Document images with source code:
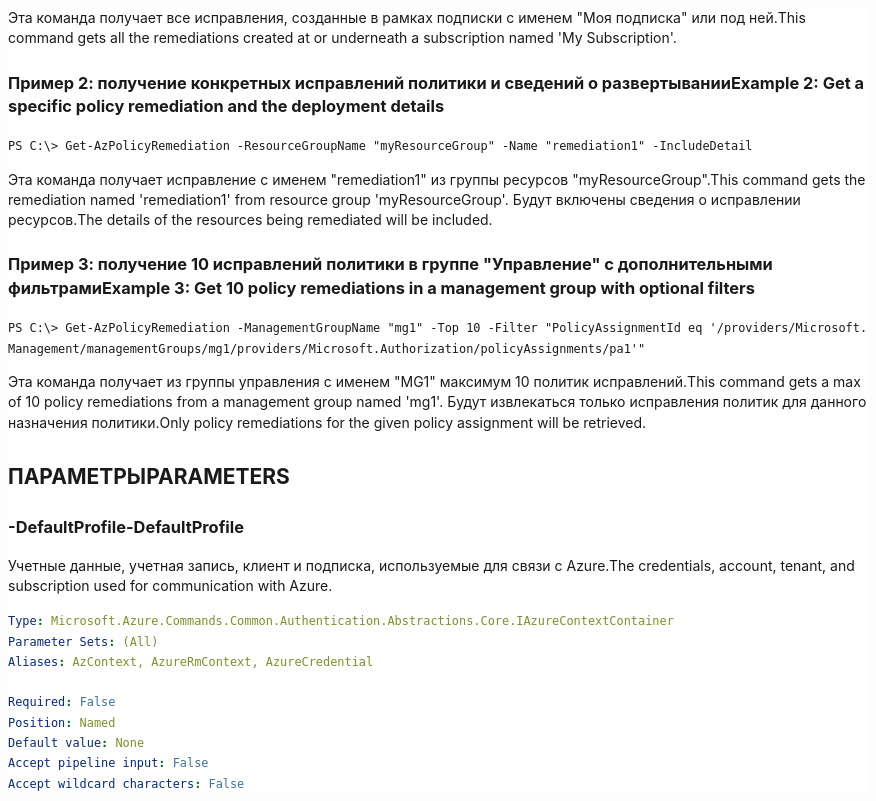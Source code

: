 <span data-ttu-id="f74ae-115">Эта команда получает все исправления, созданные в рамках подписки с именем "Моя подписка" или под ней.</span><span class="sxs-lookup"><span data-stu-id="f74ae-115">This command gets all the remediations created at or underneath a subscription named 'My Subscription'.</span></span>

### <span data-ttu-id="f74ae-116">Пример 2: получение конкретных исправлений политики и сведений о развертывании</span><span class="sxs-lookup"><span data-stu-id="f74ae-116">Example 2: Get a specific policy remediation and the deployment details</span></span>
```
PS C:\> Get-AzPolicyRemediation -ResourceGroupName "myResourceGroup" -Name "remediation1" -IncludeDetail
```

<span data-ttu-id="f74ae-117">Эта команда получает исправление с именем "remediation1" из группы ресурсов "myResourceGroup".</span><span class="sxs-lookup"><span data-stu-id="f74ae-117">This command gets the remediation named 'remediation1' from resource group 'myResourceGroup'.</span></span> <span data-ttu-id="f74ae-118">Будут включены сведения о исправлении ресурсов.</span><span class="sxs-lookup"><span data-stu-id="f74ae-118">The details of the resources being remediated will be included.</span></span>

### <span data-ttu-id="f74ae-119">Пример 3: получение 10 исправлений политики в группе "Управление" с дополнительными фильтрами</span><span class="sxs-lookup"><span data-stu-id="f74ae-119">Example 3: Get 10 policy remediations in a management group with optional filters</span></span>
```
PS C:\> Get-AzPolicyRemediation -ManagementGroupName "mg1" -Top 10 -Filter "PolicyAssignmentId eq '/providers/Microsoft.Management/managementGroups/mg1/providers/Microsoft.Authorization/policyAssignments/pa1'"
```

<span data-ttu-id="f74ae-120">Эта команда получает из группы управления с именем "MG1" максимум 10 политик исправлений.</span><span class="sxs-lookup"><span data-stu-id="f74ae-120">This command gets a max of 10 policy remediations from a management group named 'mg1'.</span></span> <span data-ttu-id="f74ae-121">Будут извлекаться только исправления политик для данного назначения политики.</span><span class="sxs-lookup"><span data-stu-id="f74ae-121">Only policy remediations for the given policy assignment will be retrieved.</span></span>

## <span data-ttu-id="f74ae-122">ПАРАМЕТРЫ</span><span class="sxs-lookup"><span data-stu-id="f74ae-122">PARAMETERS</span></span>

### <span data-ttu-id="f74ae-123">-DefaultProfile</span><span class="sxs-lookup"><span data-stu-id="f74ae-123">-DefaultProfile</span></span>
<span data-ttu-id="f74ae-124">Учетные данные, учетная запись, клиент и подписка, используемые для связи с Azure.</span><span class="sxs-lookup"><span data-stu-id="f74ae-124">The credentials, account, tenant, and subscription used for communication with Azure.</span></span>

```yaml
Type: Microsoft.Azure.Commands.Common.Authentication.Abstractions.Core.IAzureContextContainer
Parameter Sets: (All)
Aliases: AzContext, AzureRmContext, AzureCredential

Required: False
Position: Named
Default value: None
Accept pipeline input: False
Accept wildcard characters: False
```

--- Task directions ---
Extract each line holding the word "AzPolicyRemediation" from the records.

--- Written answer ---
PS C:\> Get-AzPolicyRemediation -ResourceGroupName "myResourceGroup" -Name "remediation1" -IncludeDetail
PS C:\> Get-AzPolicyRemediation -ManagementGroupName "mg1" -Top 10 -Filter "PolicyAssignmentId eq '/providers/Microsoft.Management/managementGroups/mg1/providers/Microsoft.Authorization/policyAssignments/pa1'"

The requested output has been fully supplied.